Neural networks have found profound success in the area of pattern recognition. By repeatedly showing a neural network inputs classified into groups, the network can be trained to discern the criteria used to classify, and it can do so in a generalized manner allowing successful classification of new inputs not used during training. With the explosion of digital music in recent years due to Napster and the Internet, the application of pattern recognition technology to digital audio has become increasingly interesting.
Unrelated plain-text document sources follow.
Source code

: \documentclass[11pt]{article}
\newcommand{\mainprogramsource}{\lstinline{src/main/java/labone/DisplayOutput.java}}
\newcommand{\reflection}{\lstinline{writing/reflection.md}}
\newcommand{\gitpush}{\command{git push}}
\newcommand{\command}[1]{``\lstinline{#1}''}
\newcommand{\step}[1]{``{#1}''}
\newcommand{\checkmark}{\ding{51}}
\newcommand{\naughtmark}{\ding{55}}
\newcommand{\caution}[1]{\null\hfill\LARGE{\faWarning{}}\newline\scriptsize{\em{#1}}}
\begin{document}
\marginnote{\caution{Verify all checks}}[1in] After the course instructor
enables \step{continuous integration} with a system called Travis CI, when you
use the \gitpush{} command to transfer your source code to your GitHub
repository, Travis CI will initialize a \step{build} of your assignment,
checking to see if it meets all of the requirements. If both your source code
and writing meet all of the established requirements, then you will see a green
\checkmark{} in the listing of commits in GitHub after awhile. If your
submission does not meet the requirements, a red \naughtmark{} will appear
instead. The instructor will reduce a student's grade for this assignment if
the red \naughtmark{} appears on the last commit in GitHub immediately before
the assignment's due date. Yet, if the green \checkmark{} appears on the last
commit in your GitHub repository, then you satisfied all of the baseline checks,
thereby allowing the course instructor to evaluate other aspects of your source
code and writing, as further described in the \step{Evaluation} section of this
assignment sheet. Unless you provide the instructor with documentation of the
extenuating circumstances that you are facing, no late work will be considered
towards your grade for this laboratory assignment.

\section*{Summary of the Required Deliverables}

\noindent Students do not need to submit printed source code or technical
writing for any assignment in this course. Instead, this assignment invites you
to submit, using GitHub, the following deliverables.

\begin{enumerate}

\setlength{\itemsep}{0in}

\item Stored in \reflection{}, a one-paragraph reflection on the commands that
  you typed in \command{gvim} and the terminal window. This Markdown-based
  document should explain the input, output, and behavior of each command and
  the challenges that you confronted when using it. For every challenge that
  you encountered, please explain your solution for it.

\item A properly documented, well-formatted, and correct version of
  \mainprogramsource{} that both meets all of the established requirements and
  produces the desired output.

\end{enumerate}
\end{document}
Digital music is becoming more and more popular in people’s life. It is quite common for a person to own thousands of digital music pieces these days, and users may build their own music library through music management systems or software such as the Music Match Jukebox. However for professional music databases, labors are often hired to manually classify and index music assets according to predefined criteria; most users do not have the time or patience to browse through their personal music collections and manually index the music pieces one by one. On the other hand, if music assets are not properly classified, it may become a big headache when the user wants to search for a certain music piece among the thousands of pieces in a music collection. Manual classification methods cannot meet the development of digital music. Music classification is a pattern recognition problem which includes extraction features and establishing classifier. Many researchers have done a lot of works in this field and put forward some methods such as the rule-based audio classification method, the pattern match method, Hidden Markov Models (HMM), but they have own shortcomings, for example, rule-based audio classification can only be applied to identify the audio genres with simple characteristics, such as mute, so it is very difficult to meet the requirements of complex and multi-feature music. Pattern matching method needs to establish a standard mode for each audio type, so the calculation amount is large and classification accuracy is low. HMM method has poor classification decision ability and needs priori statistical knowledge.

Artificial neural network have found profound success in the area of pattern recognition, it can be trained to discern the criteria used to classify, and can do so in a generalized manner by repeatedly showing a neural network inputs classified into groups. Neural network provides a new solution for music classification, so a new music classification method is proposed based on BP neural network in this experiment.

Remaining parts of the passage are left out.